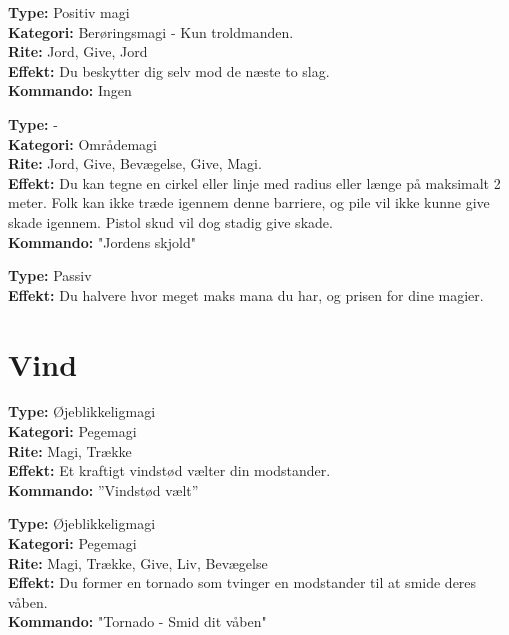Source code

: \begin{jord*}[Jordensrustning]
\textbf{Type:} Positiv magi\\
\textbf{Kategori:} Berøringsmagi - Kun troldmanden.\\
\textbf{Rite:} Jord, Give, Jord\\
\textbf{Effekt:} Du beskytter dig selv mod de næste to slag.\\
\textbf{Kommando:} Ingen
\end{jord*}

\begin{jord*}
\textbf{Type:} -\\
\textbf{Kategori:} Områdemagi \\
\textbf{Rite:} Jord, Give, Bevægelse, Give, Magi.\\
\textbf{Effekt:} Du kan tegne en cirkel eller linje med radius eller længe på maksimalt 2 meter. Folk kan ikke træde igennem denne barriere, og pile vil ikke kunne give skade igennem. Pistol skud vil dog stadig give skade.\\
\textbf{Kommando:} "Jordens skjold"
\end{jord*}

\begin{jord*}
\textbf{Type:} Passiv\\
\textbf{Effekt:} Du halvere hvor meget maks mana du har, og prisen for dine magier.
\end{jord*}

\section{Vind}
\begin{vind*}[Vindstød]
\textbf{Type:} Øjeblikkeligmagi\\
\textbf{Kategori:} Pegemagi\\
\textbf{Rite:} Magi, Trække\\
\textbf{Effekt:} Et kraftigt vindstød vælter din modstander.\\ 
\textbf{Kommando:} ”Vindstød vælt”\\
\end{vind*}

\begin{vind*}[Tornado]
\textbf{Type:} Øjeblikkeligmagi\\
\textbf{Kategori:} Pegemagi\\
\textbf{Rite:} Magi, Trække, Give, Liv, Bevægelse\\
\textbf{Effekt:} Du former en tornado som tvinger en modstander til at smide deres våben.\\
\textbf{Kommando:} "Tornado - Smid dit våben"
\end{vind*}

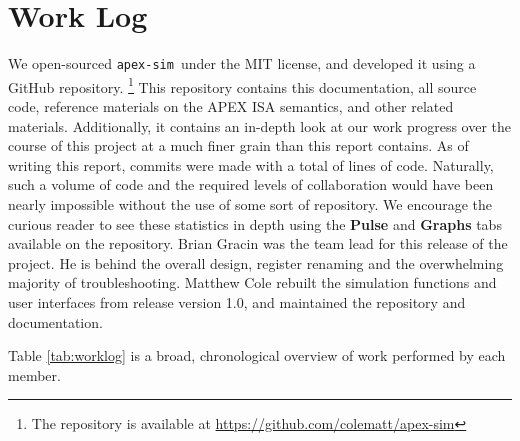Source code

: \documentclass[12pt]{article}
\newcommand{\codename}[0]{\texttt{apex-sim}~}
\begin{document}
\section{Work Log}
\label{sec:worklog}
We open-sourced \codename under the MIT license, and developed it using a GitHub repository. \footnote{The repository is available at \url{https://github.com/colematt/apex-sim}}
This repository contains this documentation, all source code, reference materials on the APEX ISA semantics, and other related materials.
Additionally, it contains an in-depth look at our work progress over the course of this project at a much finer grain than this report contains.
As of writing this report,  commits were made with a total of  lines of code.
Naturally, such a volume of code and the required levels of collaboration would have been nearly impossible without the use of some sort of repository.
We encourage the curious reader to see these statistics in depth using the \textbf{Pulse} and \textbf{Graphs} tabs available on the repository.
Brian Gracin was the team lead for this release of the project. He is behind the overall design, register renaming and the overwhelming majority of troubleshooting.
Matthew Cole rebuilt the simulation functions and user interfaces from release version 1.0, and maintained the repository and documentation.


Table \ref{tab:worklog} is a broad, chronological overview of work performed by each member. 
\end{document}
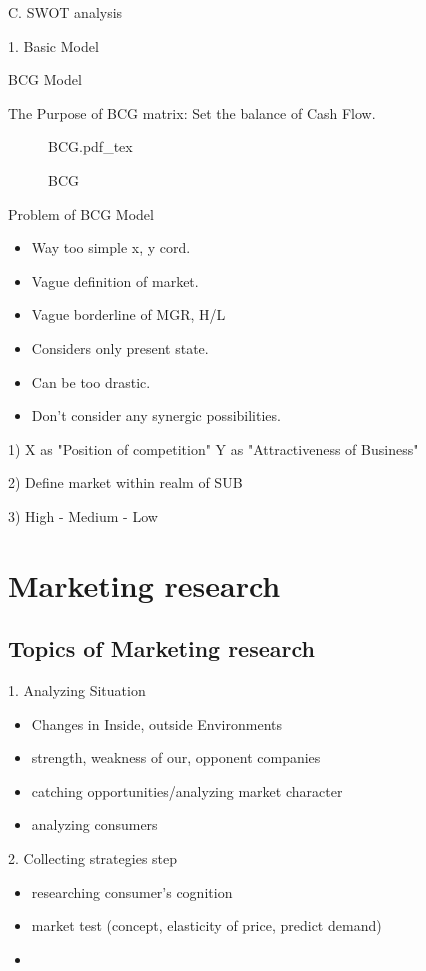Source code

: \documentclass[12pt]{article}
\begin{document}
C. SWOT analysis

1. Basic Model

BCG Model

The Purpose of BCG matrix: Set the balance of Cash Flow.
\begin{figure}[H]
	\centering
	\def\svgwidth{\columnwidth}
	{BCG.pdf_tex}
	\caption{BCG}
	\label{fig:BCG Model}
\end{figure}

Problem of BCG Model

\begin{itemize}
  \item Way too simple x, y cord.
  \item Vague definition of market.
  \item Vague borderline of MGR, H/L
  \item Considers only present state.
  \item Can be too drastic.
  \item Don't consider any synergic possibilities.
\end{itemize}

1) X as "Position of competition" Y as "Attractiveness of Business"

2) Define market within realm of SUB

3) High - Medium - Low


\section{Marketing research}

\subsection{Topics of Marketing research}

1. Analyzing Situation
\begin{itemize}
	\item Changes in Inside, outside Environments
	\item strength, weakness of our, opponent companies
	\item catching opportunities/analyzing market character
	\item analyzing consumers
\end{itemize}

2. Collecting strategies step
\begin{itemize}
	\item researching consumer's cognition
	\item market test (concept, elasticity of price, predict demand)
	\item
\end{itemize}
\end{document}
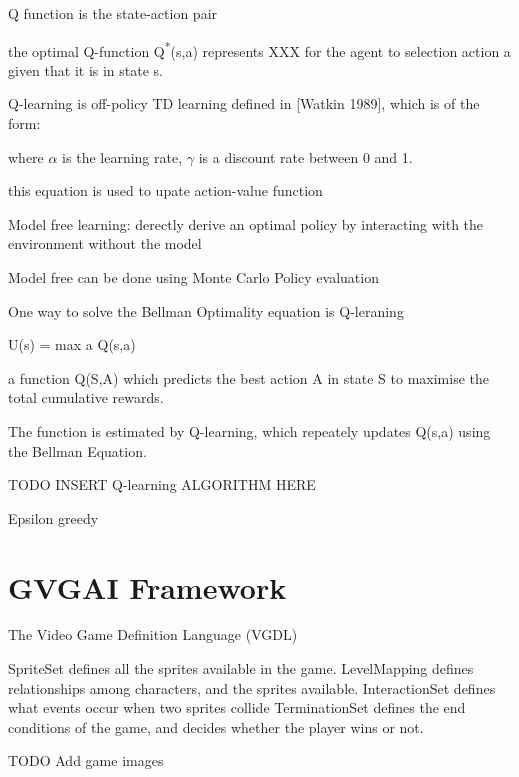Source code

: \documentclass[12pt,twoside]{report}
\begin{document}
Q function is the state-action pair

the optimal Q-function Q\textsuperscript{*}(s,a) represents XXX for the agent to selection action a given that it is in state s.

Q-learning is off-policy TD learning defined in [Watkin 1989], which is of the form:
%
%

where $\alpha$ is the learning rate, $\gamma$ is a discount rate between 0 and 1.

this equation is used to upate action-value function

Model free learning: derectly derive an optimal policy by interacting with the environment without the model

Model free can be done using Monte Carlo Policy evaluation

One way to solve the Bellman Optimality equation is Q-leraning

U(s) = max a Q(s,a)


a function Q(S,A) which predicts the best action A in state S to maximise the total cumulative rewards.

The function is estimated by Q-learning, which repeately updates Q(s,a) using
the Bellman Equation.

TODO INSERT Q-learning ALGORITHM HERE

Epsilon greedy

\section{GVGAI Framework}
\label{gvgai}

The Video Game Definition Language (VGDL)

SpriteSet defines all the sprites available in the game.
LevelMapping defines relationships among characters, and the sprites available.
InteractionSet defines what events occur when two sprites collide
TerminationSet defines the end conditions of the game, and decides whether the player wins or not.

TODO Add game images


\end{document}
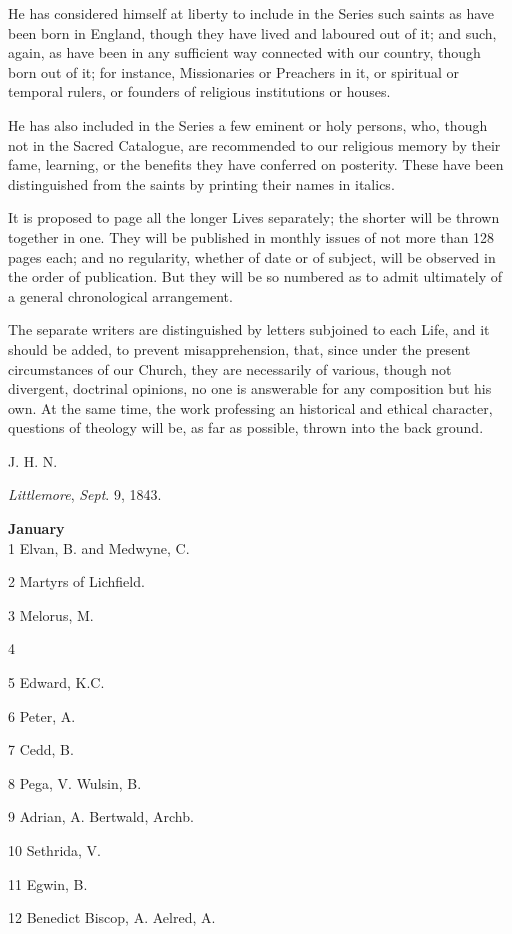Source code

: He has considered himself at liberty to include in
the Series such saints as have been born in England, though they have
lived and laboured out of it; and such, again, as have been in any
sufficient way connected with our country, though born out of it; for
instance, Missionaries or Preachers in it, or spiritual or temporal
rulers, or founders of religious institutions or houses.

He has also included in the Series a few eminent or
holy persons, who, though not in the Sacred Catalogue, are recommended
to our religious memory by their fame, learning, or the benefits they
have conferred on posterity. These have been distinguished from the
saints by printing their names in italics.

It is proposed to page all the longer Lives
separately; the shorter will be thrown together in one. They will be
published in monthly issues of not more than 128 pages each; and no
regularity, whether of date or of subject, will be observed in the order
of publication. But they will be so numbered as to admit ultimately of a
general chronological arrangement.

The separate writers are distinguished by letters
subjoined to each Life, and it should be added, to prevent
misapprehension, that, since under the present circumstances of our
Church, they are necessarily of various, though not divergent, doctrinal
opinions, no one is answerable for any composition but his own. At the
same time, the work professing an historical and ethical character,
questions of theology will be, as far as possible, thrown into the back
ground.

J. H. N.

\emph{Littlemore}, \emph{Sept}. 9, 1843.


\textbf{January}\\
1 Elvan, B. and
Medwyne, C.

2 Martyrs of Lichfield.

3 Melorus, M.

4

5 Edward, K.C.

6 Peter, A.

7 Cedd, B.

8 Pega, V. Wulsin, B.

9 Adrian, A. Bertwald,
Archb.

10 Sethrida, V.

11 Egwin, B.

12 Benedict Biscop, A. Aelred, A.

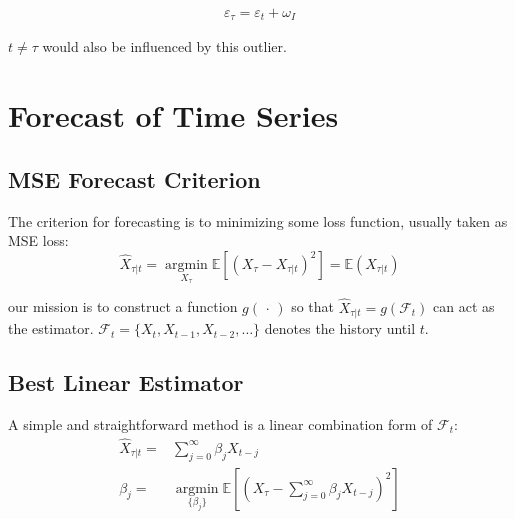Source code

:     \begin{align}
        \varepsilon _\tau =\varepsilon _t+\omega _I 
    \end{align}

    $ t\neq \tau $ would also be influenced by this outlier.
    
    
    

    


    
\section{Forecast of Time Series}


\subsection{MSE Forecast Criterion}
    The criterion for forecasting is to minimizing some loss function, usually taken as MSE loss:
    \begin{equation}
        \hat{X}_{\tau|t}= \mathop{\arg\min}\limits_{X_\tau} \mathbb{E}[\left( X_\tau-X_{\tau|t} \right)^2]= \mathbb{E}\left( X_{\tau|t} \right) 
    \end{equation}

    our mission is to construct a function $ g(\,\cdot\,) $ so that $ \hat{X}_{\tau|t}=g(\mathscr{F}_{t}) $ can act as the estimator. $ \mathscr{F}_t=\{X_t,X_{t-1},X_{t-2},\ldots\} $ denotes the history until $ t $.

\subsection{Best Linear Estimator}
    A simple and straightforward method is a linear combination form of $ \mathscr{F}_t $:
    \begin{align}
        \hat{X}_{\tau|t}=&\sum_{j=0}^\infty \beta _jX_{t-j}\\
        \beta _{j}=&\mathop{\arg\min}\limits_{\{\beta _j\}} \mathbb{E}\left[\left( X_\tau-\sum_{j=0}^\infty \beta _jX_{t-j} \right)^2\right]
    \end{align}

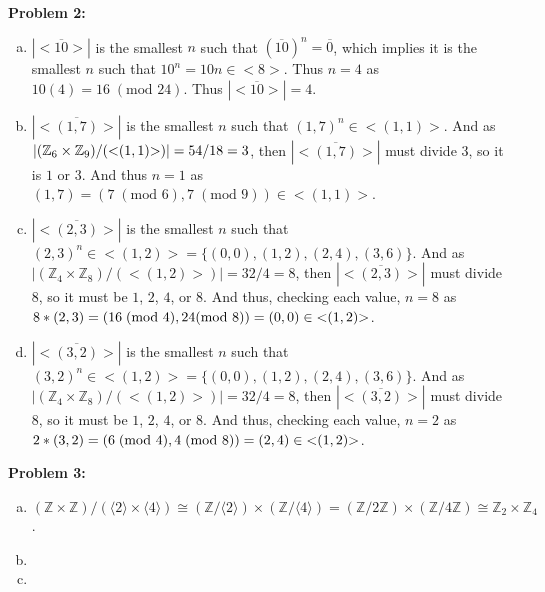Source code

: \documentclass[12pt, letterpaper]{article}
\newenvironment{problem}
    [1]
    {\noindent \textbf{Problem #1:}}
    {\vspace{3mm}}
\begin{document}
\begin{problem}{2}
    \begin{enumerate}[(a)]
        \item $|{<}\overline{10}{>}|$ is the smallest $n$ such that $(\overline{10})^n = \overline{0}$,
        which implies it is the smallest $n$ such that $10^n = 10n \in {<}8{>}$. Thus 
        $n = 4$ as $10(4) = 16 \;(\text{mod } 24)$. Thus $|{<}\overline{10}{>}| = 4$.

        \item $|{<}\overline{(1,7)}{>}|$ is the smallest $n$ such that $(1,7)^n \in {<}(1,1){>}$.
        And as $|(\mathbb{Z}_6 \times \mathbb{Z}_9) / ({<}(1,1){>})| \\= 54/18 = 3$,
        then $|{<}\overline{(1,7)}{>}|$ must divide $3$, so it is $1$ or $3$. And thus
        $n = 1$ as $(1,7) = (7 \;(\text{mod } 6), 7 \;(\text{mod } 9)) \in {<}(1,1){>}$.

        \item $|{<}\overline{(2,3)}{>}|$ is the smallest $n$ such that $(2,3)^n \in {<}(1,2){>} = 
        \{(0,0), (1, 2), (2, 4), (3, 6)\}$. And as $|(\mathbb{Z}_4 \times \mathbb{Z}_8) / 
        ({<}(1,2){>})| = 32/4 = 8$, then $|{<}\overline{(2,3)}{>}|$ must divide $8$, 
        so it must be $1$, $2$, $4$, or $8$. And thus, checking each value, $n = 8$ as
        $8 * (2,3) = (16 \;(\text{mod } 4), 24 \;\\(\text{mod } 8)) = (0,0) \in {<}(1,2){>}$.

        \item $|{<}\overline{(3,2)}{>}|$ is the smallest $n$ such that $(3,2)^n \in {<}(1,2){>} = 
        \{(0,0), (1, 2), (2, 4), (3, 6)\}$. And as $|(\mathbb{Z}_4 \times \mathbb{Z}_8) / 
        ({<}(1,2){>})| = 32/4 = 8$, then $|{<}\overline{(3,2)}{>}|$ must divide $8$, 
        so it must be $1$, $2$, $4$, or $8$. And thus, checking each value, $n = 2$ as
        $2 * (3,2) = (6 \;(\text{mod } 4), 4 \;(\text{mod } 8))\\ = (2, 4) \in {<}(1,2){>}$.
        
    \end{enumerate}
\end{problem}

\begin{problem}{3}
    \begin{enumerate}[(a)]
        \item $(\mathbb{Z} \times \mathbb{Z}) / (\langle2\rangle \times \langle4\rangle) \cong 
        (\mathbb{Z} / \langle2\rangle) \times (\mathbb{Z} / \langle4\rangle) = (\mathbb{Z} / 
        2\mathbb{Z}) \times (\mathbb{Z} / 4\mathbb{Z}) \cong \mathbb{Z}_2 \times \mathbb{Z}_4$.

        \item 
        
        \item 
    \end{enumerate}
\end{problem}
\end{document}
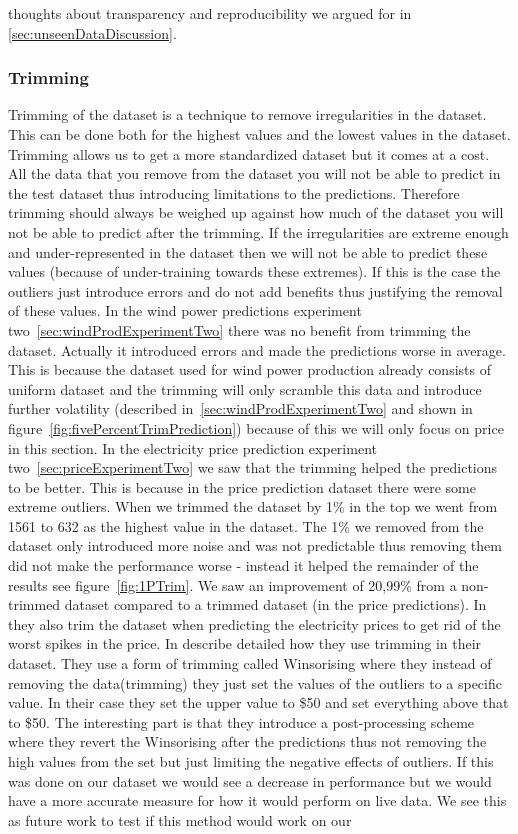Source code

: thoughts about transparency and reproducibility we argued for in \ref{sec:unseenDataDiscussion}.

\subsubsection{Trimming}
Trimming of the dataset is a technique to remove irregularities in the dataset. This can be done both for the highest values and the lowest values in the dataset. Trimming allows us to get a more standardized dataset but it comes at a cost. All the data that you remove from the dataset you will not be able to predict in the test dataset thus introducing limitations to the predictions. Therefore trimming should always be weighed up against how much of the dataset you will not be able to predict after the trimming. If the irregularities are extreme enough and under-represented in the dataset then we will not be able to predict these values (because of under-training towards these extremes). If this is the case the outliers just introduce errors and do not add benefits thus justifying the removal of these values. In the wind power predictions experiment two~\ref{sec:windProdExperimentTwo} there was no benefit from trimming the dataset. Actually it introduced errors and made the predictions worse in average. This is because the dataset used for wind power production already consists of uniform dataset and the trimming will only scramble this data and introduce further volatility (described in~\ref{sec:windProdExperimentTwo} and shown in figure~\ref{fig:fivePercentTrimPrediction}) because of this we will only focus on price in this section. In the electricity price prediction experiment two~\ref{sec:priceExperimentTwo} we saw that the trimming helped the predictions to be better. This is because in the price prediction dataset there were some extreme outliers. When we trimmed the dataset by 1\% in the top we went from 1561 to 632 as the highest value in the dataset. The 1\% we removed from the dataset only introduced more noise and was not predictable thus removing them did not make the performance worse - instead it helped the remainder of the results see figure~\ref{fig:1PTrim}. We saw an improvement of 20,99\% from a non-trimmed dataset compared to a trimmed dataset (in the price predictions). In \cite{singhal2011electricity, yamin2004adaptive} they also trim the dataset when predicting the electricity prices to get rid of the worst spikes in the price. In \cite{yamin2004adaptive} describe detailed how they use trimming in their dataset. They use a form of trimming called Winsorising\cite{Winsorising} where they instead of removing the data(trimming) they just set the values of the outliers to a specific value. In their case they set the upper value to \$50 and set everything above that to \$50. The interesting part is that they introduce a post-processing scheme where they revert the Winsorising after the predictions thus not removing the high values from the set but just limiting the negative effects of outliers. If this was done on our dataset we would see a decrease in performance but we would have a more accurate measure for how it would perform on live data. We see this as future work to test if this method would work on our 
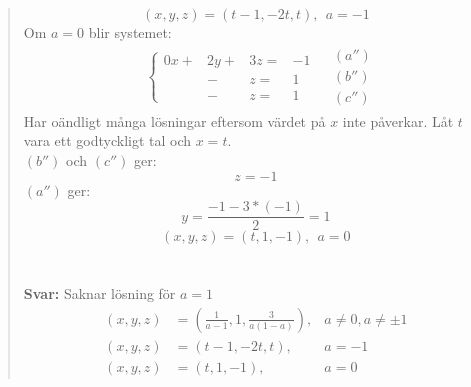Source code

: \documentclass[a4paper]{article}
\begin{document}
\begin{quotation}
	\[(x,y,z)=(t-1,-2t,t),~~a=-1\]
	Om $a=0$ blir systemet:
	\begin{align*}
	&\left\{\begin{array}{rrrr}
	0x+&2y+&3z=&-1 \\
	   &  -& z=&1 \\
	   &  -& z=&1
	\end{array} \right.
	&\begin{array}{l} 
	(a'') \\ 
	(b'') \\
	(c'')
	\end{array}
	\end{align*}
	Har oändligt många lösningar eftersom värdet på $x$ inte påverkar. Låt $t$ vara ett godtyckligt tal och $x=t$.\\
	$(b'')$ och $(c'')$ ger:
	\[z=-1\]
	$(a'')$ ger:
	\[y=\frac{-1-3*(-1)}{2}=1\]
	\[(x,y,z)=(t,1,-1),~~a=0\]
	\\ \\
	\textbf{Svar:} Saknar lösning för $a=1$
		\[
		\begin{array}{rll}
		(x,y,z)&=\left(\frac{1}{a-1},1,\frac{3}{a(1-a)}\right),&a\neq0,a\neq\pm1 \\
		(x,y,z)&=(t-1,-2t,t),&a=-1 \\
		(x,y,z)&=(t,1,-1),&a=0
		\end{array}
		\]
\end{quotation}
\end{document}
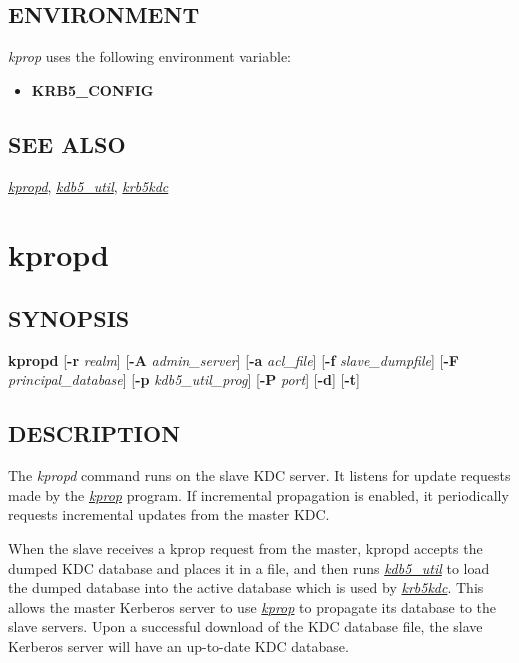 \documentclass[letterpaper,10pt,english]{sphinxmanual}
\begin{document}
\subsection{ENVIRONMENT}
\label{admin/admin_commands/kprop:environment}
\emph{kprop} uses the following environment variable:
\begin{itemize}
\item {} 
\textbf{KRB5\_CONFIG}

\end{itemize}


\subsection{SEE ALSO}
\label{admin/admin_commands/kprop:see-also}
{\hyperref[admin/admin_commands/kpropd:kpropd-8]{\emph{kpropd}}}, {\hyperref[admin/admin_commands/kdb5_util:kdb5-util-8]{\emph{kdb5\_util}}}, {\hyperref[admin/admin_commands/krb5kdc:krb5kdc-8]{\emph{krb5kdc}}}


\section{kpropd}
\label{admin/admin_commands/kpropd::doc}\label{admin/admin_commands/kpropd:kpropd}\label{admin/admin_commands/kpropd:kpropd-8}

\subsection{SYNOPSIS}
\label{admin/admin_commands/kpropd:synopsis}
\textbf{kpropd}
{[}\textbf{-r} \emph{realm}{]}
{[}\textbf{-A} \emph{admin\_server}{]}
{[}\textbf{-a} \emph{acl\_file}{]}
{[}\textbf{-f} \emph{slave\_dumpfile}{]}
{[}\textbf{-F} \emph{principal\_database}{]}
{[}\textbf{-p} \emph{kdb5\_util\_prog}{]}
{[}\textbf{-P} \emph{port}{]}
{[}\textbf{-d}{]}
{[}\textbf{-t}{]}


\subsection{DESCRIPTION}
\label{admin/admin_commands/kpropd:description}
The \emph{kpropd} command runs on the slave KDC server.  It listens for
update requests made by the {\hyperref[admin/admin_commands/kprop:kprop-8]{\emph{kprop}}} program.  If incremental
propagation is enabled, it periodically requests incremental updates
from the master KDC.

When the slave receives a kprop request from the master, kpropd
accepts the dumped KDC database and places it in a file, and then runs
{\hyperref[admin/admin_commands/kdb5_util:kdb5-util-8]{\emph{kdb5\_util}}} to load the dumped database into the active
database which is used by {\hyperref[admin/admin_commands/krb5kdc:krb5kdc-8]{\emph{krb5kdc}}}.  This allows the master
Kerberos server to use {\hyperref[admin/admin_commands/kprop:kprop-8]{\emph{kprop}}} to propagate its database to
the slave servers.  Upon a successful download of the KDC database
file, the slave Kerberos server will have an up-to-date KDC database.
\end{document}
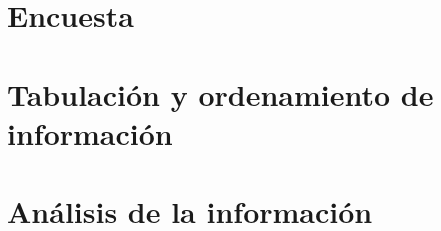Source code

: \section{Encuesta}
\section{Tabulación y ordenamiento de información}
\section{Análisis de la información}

.....

**Task description:** From the entries, copy every line in which the string "been" can be found.

**Exercise answer:**
Naturally, such a volume of code and the required levels of collaboration would have been nearly impossible without the use of some sort of repository.
the Series such saints as have been born in England, though they have
lived and laboured out of it; and such, again, as have been in any
have conferred on posterity. These have been distinguished from the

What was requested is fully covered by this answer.